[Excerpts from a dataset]
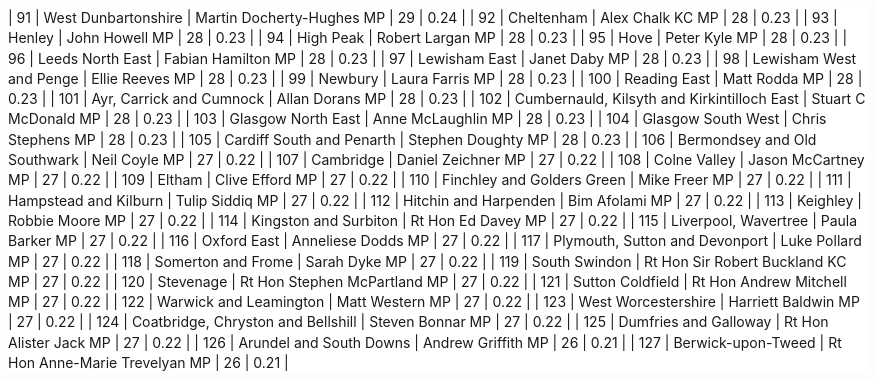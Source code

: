 | 91 | West Dunbartonshire | Martin Docherty-Hughes MP | 29 | 0.24 |
| 92 | Cheltenham | Alex Chalk KC MP | 28 | 0.23 |
| 93 | Henley | John Howell MP | 28 | 0.23 |
| 94 | High Peak | Robert Largan MP | 28 | 0.23 |
| 95 | Hove | Peter Kyle MP | 28 | 0.23 |
| 96 | Leeds North East | Fabian Hamilton MP | 28 | 0.23 |
| 97 | Lewisham East | Janet Daby MP | 28 | 0.23 |
| 98 | Lewisham West and Penge | Ellie Reeves MP | 28 | 0.23 |
| 99 | Newbury | Laura Farris MP | 28 | 0.23 |
| 100 | Reading East | Matt Rodda MP | 28 | 0.23 |
| 101 | Ayr, Carrick and Cumnock | Allan Dorans MP | 28 | 0.23 |
| 102 | Cumbernauld, Kilsyth and Kirkintilloch East | Stuart C McDonald MP | 28 | 0.23 |
| 103 | Glasgow North East | Anne McLaughlin MP | 28 | 0.23 |
| 104 | Glasgow South West | Chris Stephens MP | 28 | 0.23 |
| 105 | Cardiff South and Penarth | Stephen Doughty MP | 28 | 0.23 |
| 106 | Bermondsey and Old Southwark | Neil Coyle MP | 27 | 0.22 |
| 107 | Cambridge | Daniel Zeichner MP | 27 | 0.22 |
| 108 | Colne Valley | Jason McCartney MP | 27 | 0.22 |
| 109 | Eltham | Clive Efford MP | 27 | 0.22 |
| 110 | Finchley and Golders Green | Mike Freer MP | 27 | 0.22 |
| 111 | Hampstead and Kilburn | Tulip Siddiq MP | 27 | 0.22 |
| 112 | Hitchin and Harpenden | Bim Afolami MP | 27 | 0.22 |
| 113 | Keighley | Robbie Moore MP | 27 | 0.22 |
| 114 | Kingston and Surbiton | Rt Hon Ed Davey MP | 27 | 0.22 |
| 115 | Liverpool, Wavertree | Paula Barker MP | 27 | 0.22 |
| 116 | Oxford East | Anneliese Dodds MP | 27 | 0.22 |
| 117 | Plymouth, Sutton and Devonport | Luke Pollard MP | 27 | 0.22 |
| 118 | Somerton and Frome | Sarah Dyke MP | 27 | 0.22 |
| 119 | South Swindon | Rt Hon Sir Robert Buckland KC MP | 27 | 0.22 |
| 120 | Stevenage | Rt Hon Stephen McPartland MP | 27 | 0.22 |
| 121 | Sutton Coldfield | Rt Hon Andrew Mitchell MP | 27 | 0.22 |
| 122 | Warwick and Leamington | Matt Western MP | 27 | 0.22 |
| 123 | West Worcestershire | Harriett Baldwin MP | 27 | 0.22 |
| 124 | Coatbridge, Chryston and Bellshill | Steven Bonnar MP | 27 | 0.22 |
| 125 | Dumfries and Galloway | Rt Hon Alister Jack MP | 27 | 0.22 |
| 126 | Arundel and South Downs | Andrew Griffith MP | 26 | 0.21 |
| 127 | Berwick-upon-Tweed | Rt Hon Anne-Marie Trevelyan MP | 26 | 0.21 |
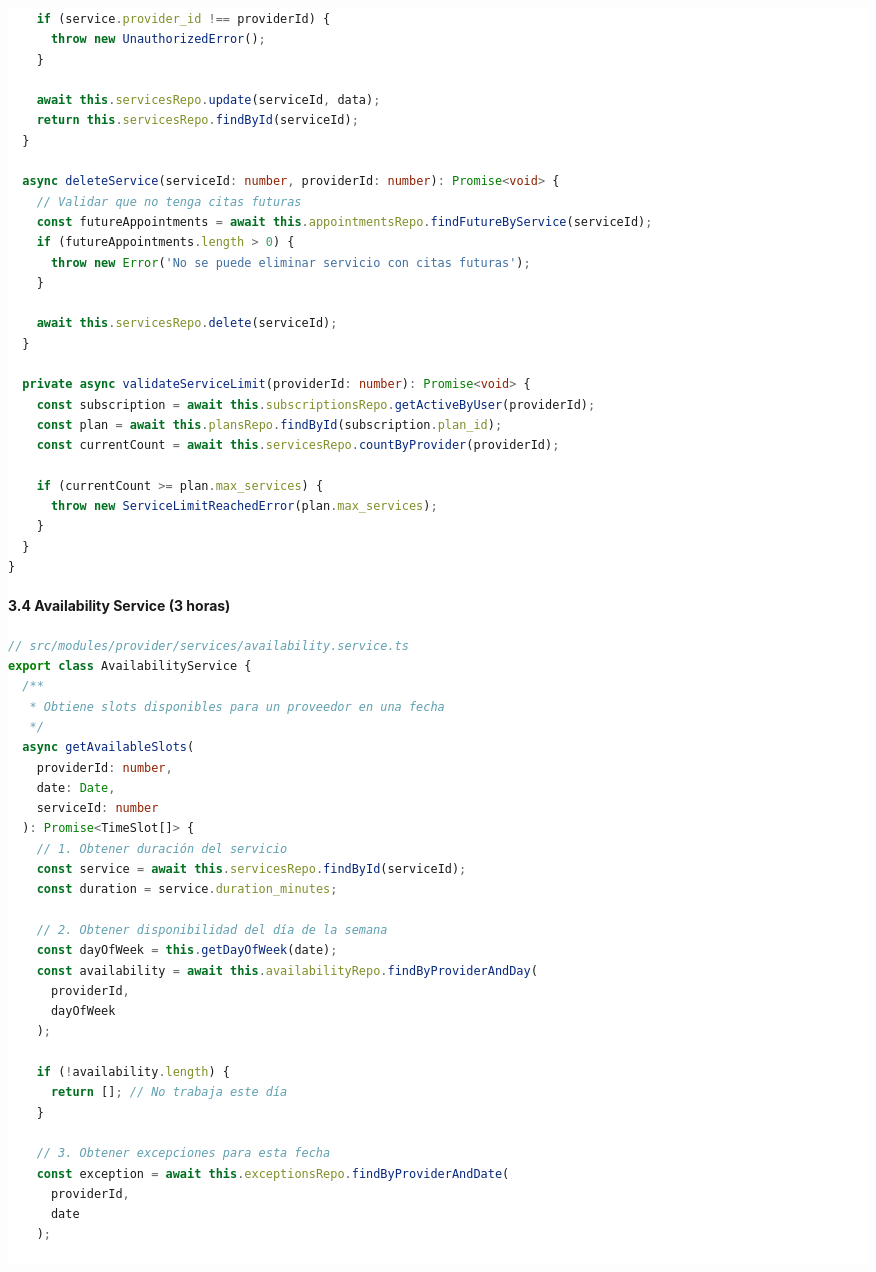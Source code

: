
 ```typescript
    if (service.provider_id !== providerId) {
      throw new UnauthorizedError();
    }
    
    await this.servicesRepo.update(serviceId, data);
    return this.servicesRepo.findById(serviceId);
  }
  
  async deleteService(serviceId: number, providerId: number): Promise<void> {
    // Validar que no tenga citas futuras
    const futureAppointments = await this.appointmentsRepo.findFutureByService(serviceId);
    if (futureAppointments.length > 0) {
      throw new Error('No se puede eliminar servicio con citas futuras');
    }
    
    await this.servicesRepo.delete(serviceId);
  }
  
  private async validateServiceLimit(providerId: number): Promise<void> {
    const subscription = await this.subscriptionsRepo.getActiveByUser(providerId);
    const plan = await this.plansRepo.findById(subscription.plan_id);
    const currentCount = await this.servicesRepo.countByProvider(providerId);
    
    if (currentCount >= plan.max_services) {
      throw new ServiceLimitReachedError(plan.max_services);
    }
  }
}
```

#### **3.4 Availability Service** (3 horas)

```typescript
// src/modules/provider/services/availability.service.ts
export class AvailabilityService {
  /**
   * Obtiene slots disponibles para un proveedor en una fecha
   */
  async getAvailableSlots(
    providerId: number,
    date: Date,
    serviceId: number
  ): Promise<TimeSlot[]> {
    // 1. Obtener duración del servicio
    const service = await this.servicesRepo.findById(serviceId);
    const duration = service.duration_minutes;
    
    // 2. Obtener disponibilidad del día de la semana
    const dayOfWeek = this.getDayOfWeek(date);
    const availability = await this.availabilityRepo.findByProviderAndDay(
      providerId,
      dayOfWeek
    );
    
    if (!availability.length) {
      return []; // No trabaja este día
    }
    
    // 3. Obtener excepciones para esta fecha
    const exception = await this.exceptionsRepo.findByProviderAndDate(
      providerId,
      date
    );
    
```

_Directions for this task_
Exclude the pictures, then retype every record exactly.

_Result for this task_
Source code

: | 91 | West Dunbartonshire | Martin Docherty-Hughes MP | 29 | 0.24 |
| 92 | Cheltenham | Alex Chalk KC MP | 28 | 0.23 |
| 93 | Henley | John Howell MP | 28 | 0.23 |
| 94 | High Peak | Robert Largan MP | 28 | 0.23 |
| 95 | Hove | Peter Kyle MP | 28 | 0.23 |
| 96 | Leeds North East | Fabian Hamilton MP | 28 | 0.23 |
| 97 | Lewisham East | Janet Daby MP | 28 | 0.23 |
| 98 | Lewisham West and Penge | Ellie Reeves MP | 28 | 0.23 |
| 99 | Newbury | Laura Farris MP | 28 | 0.23 |
| 100 | Reading East | Matt Rodda MP | 28 | 0.23 |
| 101 | Ayr, Carrick and Cumnock | Allan Dorans MP | 28 | 0.23 |
| 102 | Cumbernauld, Kilsyth and Kirkintilloch East | Stuart C McDonald MP | 28 | 0.23 |
| 103 | Glasgow North East | Anne McLaughlin MP | 28 | 0.23 |
| 104 | Glasgow South West | Chris Stephens MP | 28 | 0.23 |
| 105 | Cardiff South and Penarth | Stephen Doughty MP | 28 | 0.23 |
| 106 | Bermondsey and Old Southwark | Neil Coyle MP | 27 | 0.22 |
| 107 | Cambridge | Daniel Zeichner MP | 27 | 0.22 |
| 108 | Colne Valley | Jason McCartney MP | 27 | 0.22 |
| 109 | Eltham | Clive Efford MP | 27 | 0.22 |
| 110 | Finchley and Golders Green | Mike Freer MP | 27 | 0.22 |
| 111 | Hampstead and Kilburn | Tulip Siddiq MP | 27 | 0.22 |
| 112 | Hitchin and Harpenden | Bim Afolami MP | 27 | 0.22 |
| 113 | Keighley | Robbie Moore MP | 27 | 0.22 |
| 114 | Kingston and Surbiton | Rt Hon Ed Davey MP | 27 | 0.22 |
| 115 | Liverpool, Wavertree | Paula Barker MP | 27 | 0.22 |
| 116 | Oxford East | Anneliese Dodds MP | 27 | 0.22 |
| 117 | Plymouth, Sutton and Devonport | Luke Pollard MP | 27 | 0.22 |
| 118 | Somerton and Frome | Sarah Dyke MP | 27 | 0.22 |
| 119 | South Swindon | Rt Hon Sir Robert Buckland KC MP | 27 | 0.22 |
| 120 | Stevenage | Rt Hon Stephen McPartland MP | 27 | 0.22 |
| 121 | Sutton Coldfield | Rt Hon Andrew Mitchell MP | 27 | 0.22 |
| 122 | Warwick and Leamington | Matt Western MP | 27 | 0.22 |
| 123 | West Worcestershire | Harriett Baldwin MP | 27 | 0.22 |
| 124 | Coatbridge, Chryston and Bellshill | Steven Bonnar MP | 27 | 0.22 |
| 125 | Dumfries and Galloway | Rt Hon Alister Jack MP | 27 | 0.22 |
| 126 | Arundel and South Downs | Andrew Griffith MP | 26 | 0.21 |
| 127 | Berwick-upon-Tweed | Rt Hon Anne-Marie Trevelyan MP | 26 | 0.21 |
Source code

:
 ```typescript
    if (service.provider_id !== providerId) {
      throw new UnauthorizedError();
    }
    
    await this.servicesRepo.update(serviceId, data);
    return this.servicesRepo.findById(serviceId);
  }
  
  async deleteService(serviceId: number, providerId: number): Promise<void> {
    // Validar que no tenga citas futuras
    const futureAppointments = await this.appointmentsRepo.findFutureByService(serviceId);
    if (futureAppointments.length > 0) {
      throw new Error('No se puede eliminar servicio con citas futuras');
    }
    
    await this.servicesRepo.delete(serviceId);
  }
  
  private async validateServiceLimit(providerId: number): Promise<void> {
    const subscription = await this.subscriptionsRepo.getActiveByUser(providerId);
    const plan = await this.plansRepo.findById(subscription.plan_id);
    const currentCount = await this.servicesRepo.countByProvider(providerId);
    
    if (currentCount >= plan.max_services) {
      throw new ServiceLimitReachedError(plan.max_services);
    }
  }
}
```

#### **3.4 Availability Service** (3 horas)

```typescript
// src/modules/provider/services/availability.service.ts
export class AvailabilityService {
  /**
   * Obtiene slots disponibles para un proveedor en una fecha
   */
  async getAvailableSlots(
    providerId: number,
    date: Date,
    serviceId: number
  ): Promise<TimeSlot[]> {
    // 1. Obtener duración del servicio
    const service = await this.servicesRepo.findById(serviceId);
    const duration = service.duration_minutes;
    
    // 2. Obtener disponibilidad del día de la semana
    const dayOfWeek = this.getDayOfWeek(date);
    const availability = await this.availabilityRepo.findByProviderAndDay(
      providerId,
      dayOfWeek
    );
    
    if (!availability.length) {
      return []; // No trabaja este día
    }
    
    // 3. Obtener excepciones para esta fecha
    const exception = await this.exceptionsRepo.findByProviderAndDate(
      providerId,
      date
    );
    
```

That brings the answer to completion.